INTL LEAD & ZINC CONF: 10 things we learned

Ten things we learned from the 21st International Lead & Zinc Conference last week in Baoji, Shaanxi province, in China.

A major zinc producer has considered increasing the 2019 refined zinc premium for Chinese customers by up to $20 per tonne, citing an expected tightness in Southeast Asian zinc supply for the first half of next year. Talks are still at an early stage while customers are yet to receive concrete offers.

The refined zinc market is expected to record a slight deficit next year despite new mine supply, the International Lead and Zinc Study Group (ILZSG) said, citing a refined zinc metal output forecast of 13.81 million tonnes for 2019 versus metal usage estimated at 13.88 million tonnes for the year.

In terms of spot deals, certain first-quarter 2019 zinc concentrates parcels were heard to be sold at a treatment charge (TC) of above $160 per tonne into China while Chinese smelters begin winter procurement before local mines in Northern China suspended their operations. As of the end of October, Fastmarkets assessed zinc concentrate TCs at $120-140 per tonne, on a cif Asia Pacific basis, drastically up from $10-30 per tonne on January 26, at the beginning of this year.

Research agency Antaike estimates mined zinc capacity outside China will increase by 700,000 tonnes next year, with Gamsberg, the Century Zinc mine and the Lady Loretta mine acting as major contributors. China’s zinc output is set to expand by 150,000 tonnes of zinc in zinc concentrates, citing increased output from Hunan, Yunnan province.

The financial condition of a major European zinc smelter continued to attract attention at the conference. Its business partners, especially traders, are heard to have requested postponing payment. Miners are mulling ways to lower counterparty risk when dealing with the troubled smelter – possibly cutting tonnages of concentrates sold as well as securing payment from the smelter before shipment.

Profits in the upstream zinc mining and refining sectors has risen by 8% year on year in the first nine months of 2018, while those in the smelting sector dropped dramatically by 69% in the corresponding period, Antaike’s spokeswoman said at the conference, while highlighting the struggles of zinc smelters.
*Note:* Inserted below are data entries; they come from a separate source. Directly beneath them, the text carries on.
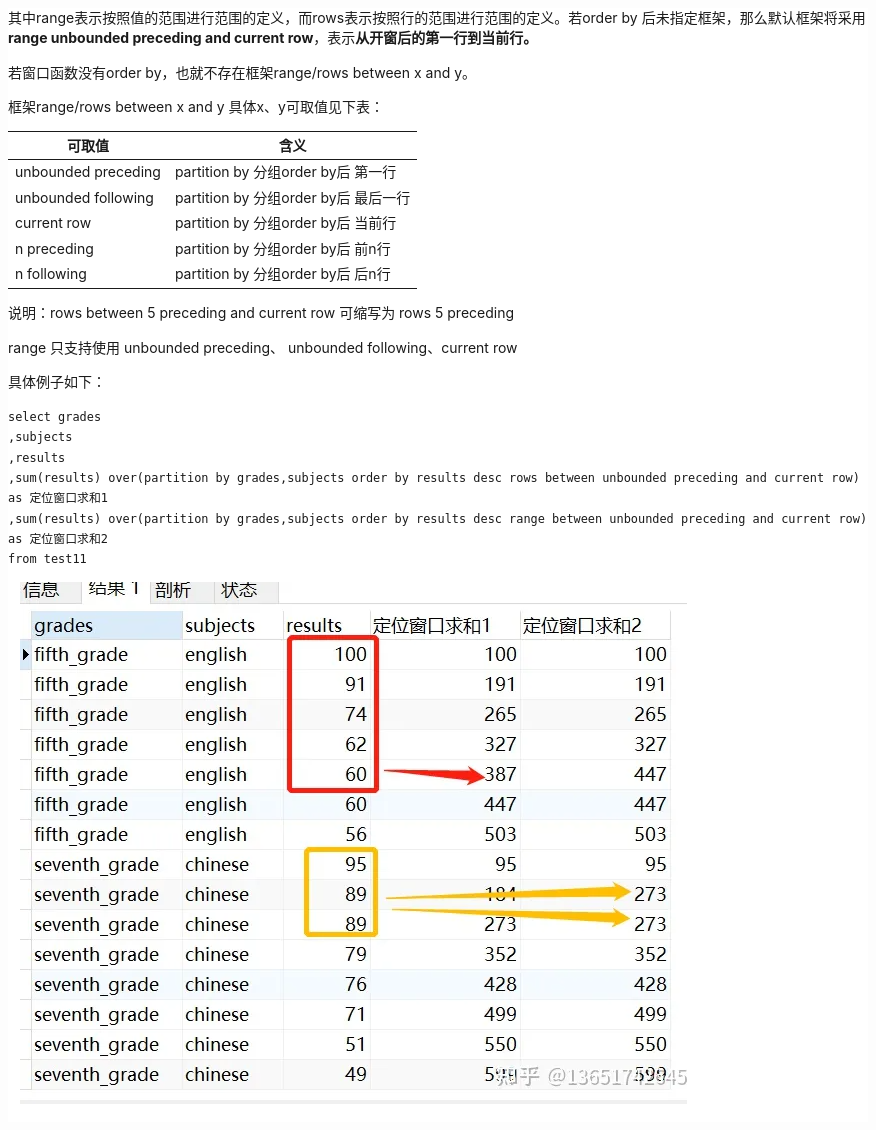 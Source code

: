 其中range表示按照值的范围进行范围的定义，而rows表示按照行的范围进行范围的定义。若order by 后未指定框架，那么默认框架将采用 **range unbounded preceding and current row**，表示**从开窗后的第一行到当前行。**

若窗口函数没有order by，也就不存在框架range/rows between x and y。

框架range/rows between x and y 具体x、y可取值见下表：

| 可取值              | 含义                                 |
| ------------------- | ------------------------------------ |
| unbounded preceding | partition by 分组order by后 第一行   |
| unbounded following | partition by 分组order by后 最后一行 |
| current row         | partition by 分组order by后 当前行   |
| n preceding         | partition by 分组order by后 前n行    |
| n following         | partition by 分组order by后 后n行    |

说明：rows between 5 preceding and current row 可缩写为 rows 5 preceding

range 只支持使用 unbounded preceding、 unbounded following、current row

具体例子如下：

```mysql
select grades
,subjects
,results
,sum(results) over(partition by grades,subjects order by results desc rows between unbounded preceding and current row) as 定位窗口求和1
,sum(results) over(partition by grades,subjects order by results desc range between unbounded preceding and current row) as 定位窗口求和2
from test11
```

![image-20221225191915269](窗口函数.assets/image-20221225191915269.png)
The first 10,000-tonne delivery of commission-grade zinc concentrate – with higher-than-expected lead content – from the Century Zinc mine has arrived in China, destined for a local lead smelter with direct leaching facility, sources said

Vedanta is expected to make its first delivery of zinc concentrates from its Gamsberg mine in South Africa in November, sources said, adding more tonnes into the market.
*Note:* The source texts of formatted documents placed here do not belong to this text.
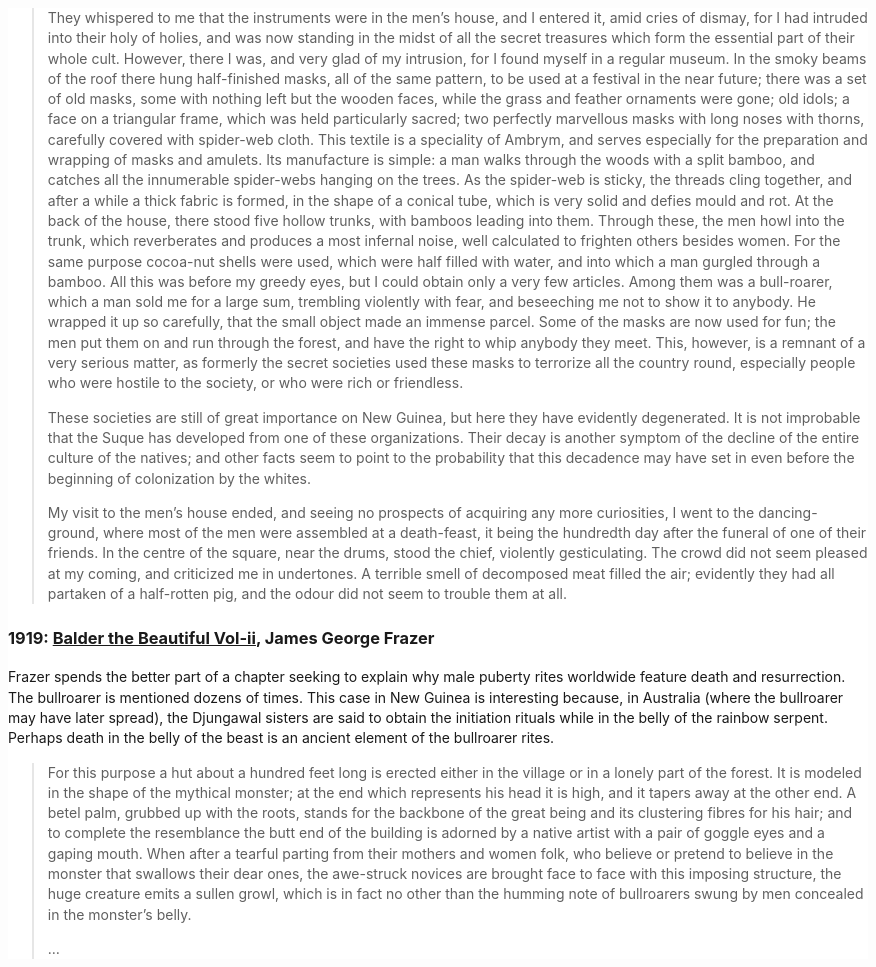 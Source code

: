 > They whispered to me that the instruments were in the men’s house, and I entered it, amid cries of dismay, for I had intruded into their holy of holies, and was now standing in the midst of all the secret treasures which form the essential part of their whole cult. However, there I was, and very glad of my intrusion, for I found myself in a regular museum. In the smoky beams of the roof there hung half-finished masks, all of the same pattern, to be used at a festival in the near future; there was a set of old masks, some with nothing left but the wooden faces, while the grass and feather ornaments were gone; old idols; a face on a triangular frame, which was held particularly sacred; two perfectly marvellous masks with long noses with thorns, carefully covered with spider-web cloth. This textile is a speciality of Ambrym, and serves especially for the preparation and wrapping of masks and amulets. Its manufacture is simple: a man walks through the woods with a split bamboo, and catches all the innumerable spider-webs hanging on the trees. As the spider-web is sticky, the threads cling together, and after a while a thick fabric is formed, in the shape of a conical tube, which is very solid and defies mould and rot. At the back of the house, there stood five hollow trunks, with bamboos leading into them. Through these, the men howl into the trunk, which reverberates and produces a most infernal noise, well calculated to frighten others besides women. For the same purpose cocoa-nut shells were used, which were half filled with water, and into which a man gurgled through a bamboo. All this was before my greedy eyes, but I could obtain only a very few articles. Among them was a bull-roarer, which a man sold me for a large sum, trembling violently with fear, and beseeching me not to show it to anybody. He wrapped it up so carefully, that the small object made an immense parcel. Some of the masks are now used for fun; the men put them on and run through the forest, and have the right to whip anybody they meet. This, however, is a remnant of a very serious matter, as formerly the secret societies used these masks to terrorize all the country round, especially people who were hostile to the society, or who were rich or friendless.
> 
> These societies are still of great importance on New Guinea, but here they have evidently degenerated. It is not improbable that the Suque has developed from one of these organizations. Their decay is another symptom of the decline of the entire culture of the natives; and other facts seem to point to the probability that this decadence may have set in even before the beginning of colonization by the whites.
> 
> My visit to the men’s house ended, and seeing no prospects of acquiring any more curiosities, I went to the dancing-ground, where most of the men were assembled at a death-feast, it being the hundredth day after the funeral of one of their friends. In the centre of the square, near the drums, stood the chief, violently gesticulating. The crowd did not seem pleased at my coming, and criticized me in undertones. A terrible smell of decomposed meat filled the air; evidently they had all partaken of a half-rotten pig, and the odour did not seem to trouble them at all.

### 1919: [Balder the Beautiful Vol-ii](https://archive.org/details/dli.ernet.236164/page/224/mode/2up?q=roarer&view=theater), James George Frazer


Frazer spends the better part of a chapter seeking to explain why male puberty rites worldwide feature death and resurrection. The bullroarer is mentioned dozens of times. This case in New Guinea is interesting because, in Australia (where the bullroarer may have later spread), the Djungawal sisters are said to obtain the initiation rituals while in the belly of the rainbow serpent. Perhaps death in the belly of the beast is an ancient element of the bullroarer rites.

> For this purpose a hut about a hundred feet long is erected either in the village or in a lonely part of the forest. It is modeled in the shape of the mythical monster; at the end which represents his head it is high, and it tapers away at the other end. A betel palm, grubbed up with the roots, stands for the backbone of the great being and its clustering fibres for his hair; and to complete the resemblance the butt end of the building is adorned by a native artist with a pair of goggle eyes and a gaping mouth. When after a tearful parting from their mothers and women folk, who believe or pretend to believe in the monster that swallows their dear ones, the awe-struck novices are brought face to face with this imposing structure, the huge creature emits a sullen growl, which is in fact no other than the humming note of bullroarers swung by men concealed in the monster’s belly.
> 
> …
>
US lead concentrates, which account for one-sixth of China’s imports, may continue into next year despite Beijing’s implementation of a 10% tariff due to a major producer with US lead assets offering to share part of the tariff with its Chinese smelters clients. The proportion of shared tariffs, as well as an expected adjustment in TCs, will be at the centre of discussion in the coming months. Tight supply has continued to upset high-silver lead concentrate TCs, which dropped to $15-30 per tonne, cif Asia Pacific at the end of October, from $15-35 per tonne at the end of September, Fastmarkets assessed.

Beijing will prohibit the expansion of lead mines and smelters in highly polluted areas, such as along the Changjiang River, resulting in a decline in refined lead output to 4.65 million tonnes by 2020, China Non-ferrous Industry Association said at the conference.